EXERCISE = Wherever "want" appears in a line of the listing, that line should be returned.

THE INPUT =
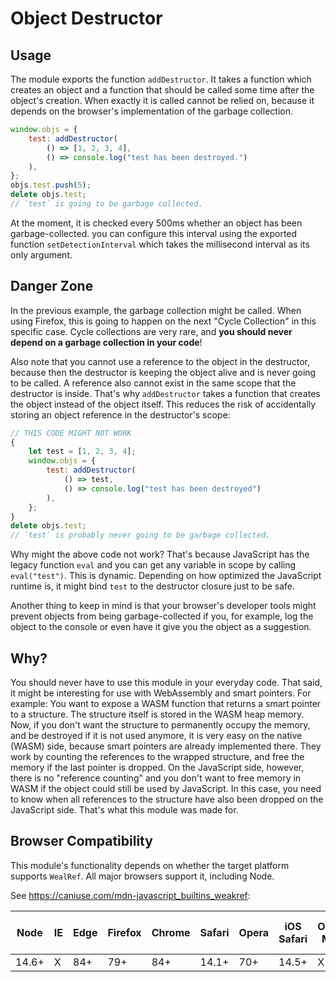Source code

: # Object Destructor

## Usage

The module exports the function `addDestructor`. It takes
a function which creates an object and a function that should be
called some time after the object's creation. When exactly it is
called cannot be relied on, because it depends on the browser's
implementation of the garbage collection.

```js
window.objs = {
    test: addDestructor(
        () => [1, 2, 3, 4],
        () => console.log("test has been destroyed.")
    ),
};
objs.test.push(5);
delete objs.test;
// `test` is going to be garbage collected.
```

At the moment, it is checked every 500ms whether an object has been
garbage-collected. you can configure this interval using the exported
function `setDetectionInterval` which takes the millisecond interval
as its only argument.

## Danger Zone

In the previous example, the garbage collection might be called.
When using Firefox, this is going to happen on the next
"Cycle Collection" in this specific case. Cycle collections are
very rare, and **you should never depend on a garbage collection
in your code**!

Also note that you cannot use a reference to the object in the
destructor, because then the destructor is keeping the object
alive and is never going to be called. A reference also cannot
exist in the same scope that the destructor is inside. That's
why `addDestructor` takes a function that creates the object
instead of the object itself. This reduces the risk of accidentally
storing an object reference in the destructor's scope:

```js
// THIS CODE MIGHT NOT WORK
{
    let test = [1, 2, 3, 4];
    window.objs = {
        test: addDestructor(
            () => test,
            () => console.log("test has been destroyed")
        ),
    };
}
delete objs.test;
// `test` is probably never going to be garbage collected.
```

Why might the above code not work? That's because JavaScript has the
legacy function `eval` and you can get any variable in scope by calling
`eval("test")`. This is dynamic. Depending on how optimized the
JavaScript runtime is, it might bind `test` to the destructor closure
just to be safe.

Another thing to keep in mind is that your browser's developer tools
might prevent objects from being garbage-collected if you, for example,
log the object to the console or even have it give you the object as
a suggestion.

## Why?

You should never have to use this module in your everyday code. That
said, it might be interesting for use with WebAssembly and smart
pointers. For example: You want to expose a WASM function that returns
a smart pointer to a structure. The structure itself is stored in the
WASM heap memory. Now, if you don't want the structure to permanently
occupy the memory, and be destroyed if it is not used anymore, it is
very easy on the native (WASM) side, because smart pointers are
already implemented there. They work by counting the references to
the wrapped structure, and free the memory if the last pointer is
dropped. On the JavaScript side, however, there is no "reference
counting" and you don't want to free memory in WASM if the object
could still be used by JavaScript. In this case, you need to know
when all references to the structure have also been dropped on the
JavaScript side. That's what this module was made for.

## Browser Compatibility

This module's functionality depends on whether the target platform
supports `WealRef`. All major browsers support it, including Node.

See <https://caniuse.com/mdn-javascript_builtins_weakref>:

| Node  | IE  | Edge | Firefox | Chrome | Safari | Opera | iOS Safari | Opera Mini | Android Browser | Opera Mobile | Chrome for Android | Firefox for Android |
|-------|-----|------|---------|--------|--------|-------|------------|------------|-----------------|--------------|--------------------|---------------------|
| 14.6+ | X   | 84+  | 79+     | 84+    | 14.1+  | 70+   | 14.5+      | X          | 108+            | 72+          | 108+               | 107+                |

[weakref]: https://developer.mozilla.org/en-US/docs/Web/JavaScript/Reference/Global_Objects/WeakRef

SOLUTION FOR THIS TASK =
pointers. For example: You want to expose a WASM function that returns
WASM heap memory. Now, if you don't want the structure to permanently
counting" and you don't want to free memory in WASM if the object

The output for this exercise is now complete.